P A R Q U E






Se metió el dedo en la nariz con el placer de saberse vista, con la indefinible satisfacción de molestar a la familia que estaba sentada en el banco de enfrente, vestidos con colores pastel, que no podían hacer nada más que poner cara de asco. El cielo cambiaba de color casi imperceptiblemente, sus matices producían efecto alucinatorio. La gente pasaba sin apenas mirar, y sus sombras se movían en el suelo. Los esqueletos de árboles recortándose por encima de las nubes blancas hacían un eco del viento, suave, suave. Ella tiritó sin notarlo y agarró las bolsas que estaban a sus pies, porque se acercaba un niño con un perro. El niño se sentó y ató la correa del animal a la pata del banco. Se oía el ruido del perro forcejeando; ella suspiró y se puso a cantar con voz irregular mientras parpadeaba con fuerza. Normalmente funcionaba. Pero allí seguía sentado el niño, a su lado, mirándose una mancha en el pantalón. (Mierda.) Había algo que nunca fallaba: comenzó a darse suaves bofetadas en la cara, sin hacerse daño, pero con grandes gestos. No hubo reacción. Finalmente se levantó ella.

Se puso a andar por el parque. Le gustaba sentir la arena crujir bajo sus pies, le gustaba crear una especie de ritmo al moverse que le hacía observar algún sentido en las cosas, al menos un sentido armonioso, musical, si no de otro tipo, que regía el espacio y el tiempo. La gente con la que se cruzaba teñía el aire de olores rosados, que ella aspiraba: así les conocía. Las piedrecitas sonaban bajo sus zapatos raídos y ella sonreía, andando a pasos cortos y largos, cuidando la cadencia suave.

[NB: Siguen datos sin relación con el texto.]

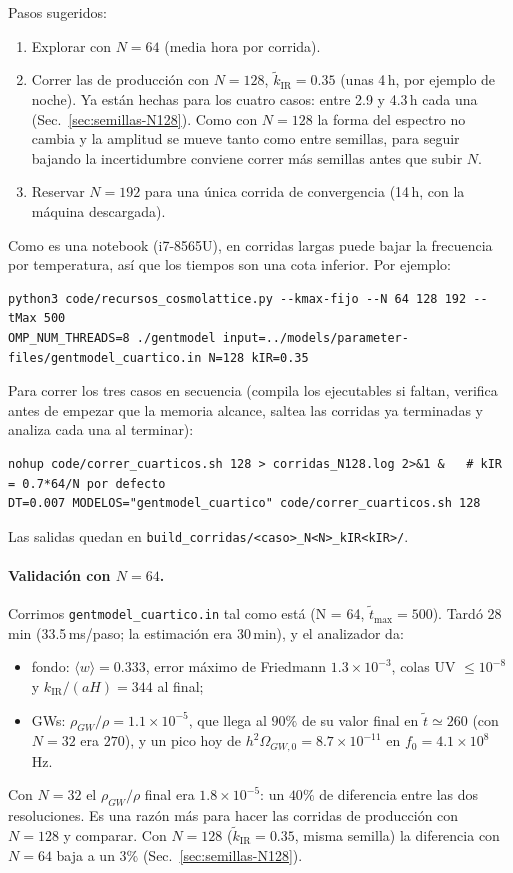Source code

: \documentclass[11pt]{article}
\begin{document}
            Pasos sugeridos:
            \begin{enumerate}
                \item Explorar con $N = 64$ (media hora por corrida).
                \item Correr las de producción con $N = 128$, $\tilde k_{\text{IR}} = 0.35$ (unas 4\,h, por ejemplo de noche). Ya están hechas para los cuatro casos: entre 2.9 y 4.3\,h cada una (Sec.~\ref{sec:semillas-N128}). Como con $N = 128$ la forma del espectro no cambia y la amplitud se mueve tanto como entre semillas, para seguir bajando la incertidumbre conviene correr más semillas antes que subir $N$.
                \item Reservar $N = 192$ para una única corrida de convergencia (14\,h, con la máquina descargada).
            \end{enumerate}
            Como es una notebook (i7-8565U), en corridas largas puede bajar la frecuencia por temperatura, así que los tiempos son una cota inferior. Por ejemplo:
            {\footnotesize\begin{verbatim}
python3 code/recursos_cosmolattice.py --kmax-fijo --N 64 128 192 --tMax 500
OMP_NUM_THREADS=8 ./gentmodel input=../models/parameter-files/gentmodel_cuartico.in N=128 kIR=0.35
            \end{verbatim}}
            Para correr los tres casos en secuencia (compila los ejecutables si faltan, verifica antes de empezar que la memoria alcance, saltea las corridas ya terminadas y analiza cada una al terminar):
            {\footnotesize\begin{verbatim}
nohup code/correr_cuarticos.sh 128 > corridas_N128.log 2>&1 &   # kIR = 0.7*64/N por defecto
DT=0.007 MODELOS="gentmodel_cuartico" code/correr_cuarticos.sh 128
            \end{verbatim}}
            Las salidas quedan en \texttt{build\_corridas/<caso>\_N<N>\_kIR<kIR>/}.
            \paragraph{Validación con $N = 64$.} Corrimos \texttt{gentmodel\_cuartico.in} tal como está (N = 64, $\tilde t_{\max} = 500$). Tardó 28\,min (33.5\,ms/paso; la estimación era 30\,min), y el analizador da:
            \begin{itemize}
                \item fondo: $\langle w\rangle = 0.333$, error máximo de Friedmann $1.3 \times 10^{-3}$, colas UV $\le 10^{-8}$ y $k_{\text{IR}}/(aH) = 344$ al final;
                \item GWs: $\rho_{GW}/\rho = 1.1 \times 10^{-5}$, que llega al $90\%$ de su valor final en $\tilde t \simeq 260$ (con $N = 32$ era $270$), y un pico hoy de $h^2\Omega_{GW,0} = 8.7 \times 10^{-11}$ en $f_0 = 4.1 \times 10^8$\,Hz.
            \end{itemize}
            Con $N = 32$ el $\rho_{GW}/\rho$ final era $1.8 \times 10^{-5}$: un $40\%$ de diferencia entre las dos resoluciones. Es una razón más para hacer las corridas de producción con $N = 128$ y comparar. Con $N = 128$ ($\tilde k_{\text{IR}} = 0.35$, misma semilla) la diferencia con $N = 64$ baja a un $3\%$ (Sec.~\ref{sec:semillas-N128}).
\end{document}
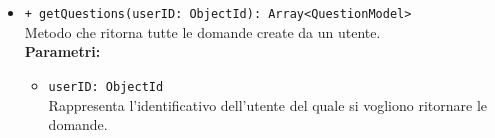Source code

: \begin{itemize}
\begin{itemize}
	\item \texttt{+ getQuestions(userID: ObjectId): Array<QuestionModel>}\\
	Metodo che ritorna tutte le domande create da un utente.\\
	\textbf{Parametri:}
	\begin{itemize}
		\item \texttt{userID: ObjectId}\\
		Rappresenta l'identificativo dell'utente del quale si vogliono ritornare le domande.
	\end{itemize}
	\end{itemize}
\end{itemize}
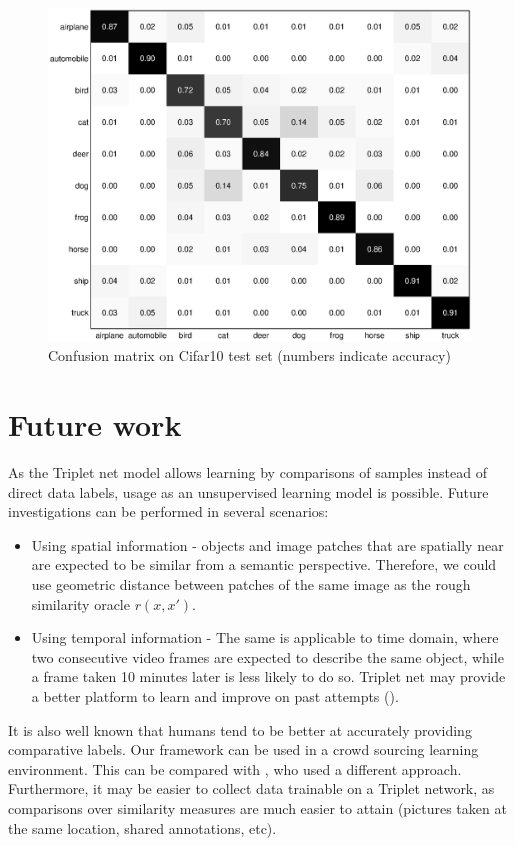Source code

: \documentclass{article} %
\begin{document}
\begin{figure}[h]
\begin{center}
\includegraphics[width=0.8\linewidth]{confusion.eps}
\end{center}
   \caption{Confusion matrix on Cifar10 test set (numbers indicate accuracy)}\label{confusion}
\end{figure}
\section{Future work}
As the Triplet net model allows learning by comparisons of samples instead of direct data labels, usage as an unsupervised learning model is possible.
Future investigations can be performed in several scenarios:
\begin{itemize}
 \item Using spatial information - objects and image patches that are spatially near are expected to be similar from a semantic perspective. Therefore, we could use geometric distance between patches of the same image as the rough similarity oracle $r(x,x')$.
\item Using temporal information - The same is applicable to time domain, where two consecutive video frames are expected to describe the same object, while a frame taken 10 minutes later is less likely to do so.
Triplet net may provide a better platform to learn and improve on past attempts (\citet{mobahi2009deep}).
\end{itemize}
It is also well known that humans tend to be better at accurately providing comparative labels. Our framework can be used in a crowd sourcing learning environment. This can be compared with \citet{shamir}, who used a different approach.
Furthermore, it may be easier to collect data trainable on a Triplet network, as comparisons over similarity measures are much easier to attain (pictures taken at the same location, shared annotations, etc).
\end{document}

Al llegar a la tapia que separaba el parque de un solar, se quedó parada. Para ella aquel lugar contenía el universo entero. Las sombras se proyectaban en él, y ahora la luz era de oro. El cielo cubría el muro y el musgo por zonas lo pintaba de un verde prodigioso. Pequeños insectos recorrían la piedra de arriba abajo y de abajo a arriba, con patitas invisibles. Ella, sólo de vez en cuando, realizaba el ritual de coger uno de esos pequeños animales (concretamente, el cuarto que viese) y tragárselo, sin masticar. Sólo así permanecía aún con vida, y sólo así había aguantado treinta y tres duros inviernos en la calle. Era su secreto. El blanco duele.